PUBLIKAINDONESIA, SAMARINDA – Revisi Undang-Undang (UU) Tentara Nasional Indonesia (TNI) yang disahkan DPR pada Kamis (20/3/2025) menuai kritik tajam dari berbagai pihak, termasuk pengamat hukum Universitas Mulawarman Kalimantan Timur, Herdiansyah Hamzah. Ia menilai revisi tersebut berpotensi menjadi langkah mundur bagi demokrasi di Indonesia.

Salah satu poin yang disorotinya adalah perluasan tugas TNI dalam Operasi Militer Selain Perang (OMSP), yang kini mencakup penanggulangan ancaman siber serta penyelamatan warga negara dan kepentingan nasional di luar negeri.

“Ada kekhawatiran ruang digital kita akan dikontrol dan diawasi oleh kekuasaan.

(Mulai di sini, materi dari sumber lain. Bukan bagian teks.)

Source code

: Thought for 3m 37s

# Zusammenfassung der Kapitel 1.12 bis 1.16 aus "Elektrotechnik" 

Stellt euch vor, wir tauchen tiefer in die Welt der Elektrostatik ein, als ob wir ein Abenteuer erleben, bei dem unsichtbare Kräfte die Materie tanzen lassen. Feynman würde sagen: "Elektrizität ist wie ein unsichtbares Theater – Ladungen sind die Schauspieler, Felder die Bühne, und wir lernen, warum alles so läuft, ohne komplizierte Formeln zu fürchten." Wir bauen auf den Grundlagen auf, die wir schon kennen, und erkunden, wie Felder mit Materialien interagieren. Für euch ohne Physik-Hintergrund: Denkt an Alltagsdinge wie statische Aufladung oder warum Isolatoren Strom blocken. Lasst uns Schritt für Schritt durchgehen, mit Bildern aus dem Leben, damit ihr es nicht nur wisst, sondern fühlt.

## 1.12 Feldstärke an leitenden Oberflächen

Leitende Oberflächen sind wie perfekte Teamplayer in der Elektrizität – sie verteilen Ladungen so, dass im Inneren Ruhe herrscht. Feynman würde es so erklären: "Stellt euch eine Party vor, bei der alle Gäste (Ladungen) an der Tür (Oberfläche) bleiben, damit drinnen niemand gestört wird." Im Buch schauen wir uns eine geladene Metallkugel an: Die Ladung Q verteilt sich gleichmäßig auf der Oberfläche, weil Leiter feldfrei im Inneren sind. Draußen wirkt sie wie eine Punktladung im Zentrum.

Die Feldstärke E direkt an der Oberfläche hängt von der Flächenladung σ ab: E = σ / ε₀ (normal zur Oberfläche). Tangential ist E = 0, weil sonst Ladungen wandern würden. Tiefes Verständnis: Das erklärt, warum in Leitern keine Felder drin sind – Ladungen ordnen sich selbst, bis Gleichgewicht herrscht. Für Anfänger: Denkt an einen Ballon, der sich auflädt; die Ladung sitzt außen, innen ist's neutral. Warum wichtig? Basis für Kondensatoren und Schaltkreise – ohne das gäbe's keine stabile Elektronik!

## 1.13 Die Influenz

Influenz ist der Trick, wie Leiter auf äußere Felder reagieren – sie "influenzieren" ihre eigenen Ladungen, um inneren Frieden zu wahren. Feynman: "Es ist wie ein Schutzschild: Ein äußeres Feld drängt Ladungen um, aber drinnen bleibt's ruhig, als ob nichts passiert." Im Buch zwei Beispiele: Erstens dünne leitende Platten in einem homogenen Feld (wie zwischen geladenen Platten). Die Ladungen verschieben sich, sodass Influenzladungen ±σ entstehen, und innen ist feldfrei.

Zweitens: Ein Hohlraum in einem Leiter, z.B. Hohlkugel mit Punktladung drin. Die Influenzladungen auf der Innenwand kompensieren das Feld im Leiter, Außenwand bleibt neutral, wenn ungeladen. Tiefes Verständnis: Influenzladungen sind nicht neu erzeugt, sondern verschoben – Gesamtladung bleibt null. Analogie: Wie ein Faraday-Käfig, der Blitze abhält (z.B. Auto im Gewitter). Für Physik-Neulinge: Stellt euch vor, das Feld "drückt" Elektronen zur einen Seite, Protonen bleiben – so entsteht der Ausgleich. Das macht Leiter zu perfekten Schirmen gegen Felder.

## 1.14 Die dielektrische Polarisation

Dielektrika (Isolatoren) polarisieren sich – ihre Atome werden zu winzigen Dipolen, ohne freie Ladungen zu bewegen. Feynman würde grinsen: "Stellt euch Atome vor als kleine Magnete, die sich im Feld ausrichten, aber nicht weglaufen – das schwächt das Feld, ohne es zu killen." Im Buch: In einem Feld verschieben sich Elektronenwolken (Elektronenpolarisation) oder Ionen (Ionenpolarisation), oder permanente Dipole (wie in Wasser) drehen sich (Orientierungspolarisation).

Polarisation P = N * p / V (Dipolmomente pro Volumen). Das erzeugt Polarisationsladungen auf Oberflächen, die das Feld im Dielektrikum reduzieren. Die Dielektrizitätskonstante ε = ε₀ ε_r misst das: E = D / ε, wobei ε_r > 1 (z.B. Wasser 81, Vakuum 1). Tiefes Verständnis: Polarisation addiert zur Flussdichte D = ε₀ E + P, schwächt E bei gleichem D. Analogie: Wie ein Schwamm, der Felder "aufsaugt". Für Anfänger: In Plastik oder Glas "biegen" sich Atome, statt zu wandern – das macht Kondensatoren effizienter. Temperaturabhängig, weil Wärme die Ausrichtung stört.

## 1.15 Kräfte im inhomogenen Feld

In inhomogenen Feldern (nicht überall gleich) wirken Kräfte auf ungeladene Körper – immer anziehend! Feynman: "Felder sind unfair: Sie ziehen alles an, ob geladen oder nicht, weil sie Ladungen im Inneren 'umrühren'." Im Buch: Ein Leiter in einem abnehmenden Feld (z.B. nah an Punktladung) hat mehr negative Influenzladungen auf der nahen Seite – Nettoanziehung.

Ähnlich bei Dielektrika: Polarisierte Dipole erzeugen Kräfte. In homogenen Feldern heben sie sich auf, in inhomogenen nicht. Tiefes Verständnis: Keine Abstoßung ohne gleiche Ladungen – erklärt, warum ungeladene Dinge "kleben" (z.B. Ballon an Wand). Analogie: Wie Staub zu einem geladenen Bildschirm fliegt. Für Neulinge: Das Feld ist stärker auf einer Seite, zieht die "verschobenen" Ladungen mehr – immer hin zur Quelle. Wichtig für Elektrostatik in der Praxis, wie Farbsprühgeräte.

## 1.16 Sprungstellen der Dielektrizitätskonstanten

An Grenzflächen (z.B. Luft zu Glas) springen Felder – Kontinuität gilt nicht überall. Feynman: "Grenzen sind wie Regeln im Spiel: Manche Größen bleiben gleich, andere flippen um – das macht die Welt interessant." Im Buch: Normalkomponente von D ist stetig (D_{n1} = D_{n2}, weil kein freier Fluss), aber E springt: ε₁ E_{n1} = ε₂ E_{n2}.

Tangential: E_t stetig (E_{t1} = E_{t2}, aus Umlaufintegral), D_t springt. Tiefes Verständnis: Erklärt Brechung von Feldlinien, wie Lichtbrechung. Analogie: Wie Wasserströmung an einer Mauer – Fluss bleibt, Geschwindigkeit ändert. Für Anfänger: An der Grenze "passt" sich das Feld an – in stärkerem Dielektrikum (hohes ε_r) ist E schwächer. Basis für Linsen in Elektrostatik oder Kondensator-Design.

Ini membatasi kebebasan kita di ruang digital dan sangat berbahaya,” ujar Herdiansyah.
Ia juga mengingatkan bahwa pengendalian ruang siber atas nama kepentingan pemerintah bisa menjadi ancaman serius terhadap demokrasi.
“Jika ruang siber dikendalikan negara, maka seluruh aktivitas masyarakat bisa diawasi. Ini ancaman serius bagi demokrasi,” tegasnya.
Selain itu, ketentuan yang memungkinkan militer aktif menduduki jabatan sipil juga menjadi sorotan. Herdiansyah menilai hal ini bertentangan dengan semangat reformasi yang bertujuan membatasi keterlibatan militer dalam politik dan pemerintahan sipil.
“Sedari awal, kita sudah melihat bahwa ini didesain untuk memberikan karpet merah bagi militer kembali ke ruang sipil dan politik. Ini berbahaya karena mencerminkan kebangkitan kembali dominasi militer seperti di era Orde Baru,” katanya.
Tak hanya itu, ia juga mengkritisi proses pembahasan revisi yang terkesan tertutup dan mendapat dukungan penuh dari partai-partai politik di DPR, tanpa mempertimbangkan sejarah kelam kekuasaan militer di masa lalu.
Sebagai langkah perlawanan, Herdiansyah menyebut ada dua jalur yang bisa ditempuh, yaitu peninjauan kembali (judicial review) ke Mahkamah Konstitusi (MK) atau aksi protes dari masyarakat.
“Kita sudah melihat tanda-tanda ini. Revisi UU ini bisa menjadi legitimasi bagi kembalinya gaya pemerintahan Orde Baru. Ini bukan hanya tentang satu undang-undang, tetapi tentang arah demokrasi kita ke depan,” pungkasnya.
Revisi UU TNI ini menjadi perdebatan di tengah kekhawatiran publik mengenai semakin menguatnya peran militer dalam kehidupan sipil dan potensi pelemahan demokrasi di Indonesia.